Your task
The lines below that include "Directory" are to be found and copied.

Saved entries
=== Begin Enclosure ===
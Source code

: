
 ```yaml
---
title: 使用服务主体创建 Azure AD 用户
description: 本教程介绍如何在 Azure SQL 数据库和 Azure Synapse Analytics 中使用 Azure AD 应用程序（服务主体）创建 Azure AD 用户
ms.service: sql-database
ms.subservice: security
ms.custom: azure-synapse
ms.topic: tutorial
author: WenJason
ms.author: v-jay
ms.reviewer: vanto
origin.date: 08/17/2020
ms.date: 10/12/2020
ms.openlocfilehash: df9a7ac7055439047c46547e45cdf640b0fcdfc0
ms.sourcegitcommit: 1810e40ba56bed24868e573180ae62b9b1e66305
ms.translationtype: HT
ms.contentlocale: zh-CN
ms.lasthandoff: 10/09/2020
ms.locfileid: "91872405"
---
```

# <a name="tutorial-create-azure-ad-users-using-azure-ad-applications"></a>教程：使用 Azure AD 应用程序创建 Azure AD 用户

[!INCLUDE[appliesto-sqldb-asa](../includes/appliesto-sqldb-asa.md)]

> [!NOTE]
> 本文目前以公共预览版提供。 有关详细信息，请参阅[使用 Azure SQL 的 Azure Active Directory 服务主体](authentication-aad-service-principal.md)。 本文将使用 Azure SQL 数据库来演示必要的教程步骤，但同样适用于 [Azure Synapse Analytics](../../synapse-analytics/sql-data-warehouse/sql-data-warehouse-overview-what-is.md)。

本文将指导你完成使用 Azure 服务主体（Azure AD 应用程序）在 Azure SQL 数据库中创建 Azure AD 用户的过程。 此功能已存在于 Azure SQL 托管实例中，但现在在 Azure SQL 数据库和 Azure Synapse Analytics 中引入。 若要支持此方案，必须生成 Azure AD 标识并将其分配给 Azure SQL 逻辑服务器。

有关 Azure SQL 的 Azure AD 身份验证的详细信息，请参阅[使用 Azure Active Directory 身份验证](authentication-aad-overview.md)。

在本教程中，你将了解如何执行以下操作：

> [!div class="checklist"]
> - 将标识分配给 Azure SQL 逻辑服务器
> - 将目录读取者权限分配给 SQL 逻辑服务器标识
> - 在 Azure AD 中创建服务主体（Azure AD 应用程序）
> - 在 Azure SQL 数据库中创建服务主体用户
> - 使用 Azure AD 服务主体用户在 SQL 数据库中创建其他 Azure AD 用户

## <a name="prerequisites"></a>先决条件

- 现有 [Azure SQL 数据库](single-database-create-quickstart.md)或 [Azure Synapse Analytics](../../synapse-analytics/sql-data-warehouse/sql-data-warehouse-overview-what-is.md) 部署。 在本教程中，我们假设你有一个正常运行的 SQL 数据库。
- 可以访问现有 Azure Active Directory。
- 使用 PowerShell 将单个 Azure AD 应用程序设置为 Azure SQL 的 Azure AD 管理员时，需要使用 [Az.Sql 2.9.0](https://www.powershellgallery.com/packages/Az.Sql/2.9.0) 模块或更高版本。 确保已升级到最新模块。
=== End Enclosure ===
Result of the task
> 本文目前以公共预览版提供。 有关详细信息，请参阅[使用 Azure SQL 的 Azure Active Directory 服务主体](authentication-aad-service-principal.md)。 本文将使用 Azure SQL 数据库来演示必要的教程步骤，但同样适用于 [Azure Synapse Analytics](../../synapse-analytics/sql-data-warehouse/sql-data-warehouse-overview-what-is.md)。
有关 Azure SQL 的 Azure AD 身份验证的详细信息，请参阅[使用 Azure Active Directory 身份验证](authentication-aad-overview.md)。
- 可以访问现有 Azure Active Directory。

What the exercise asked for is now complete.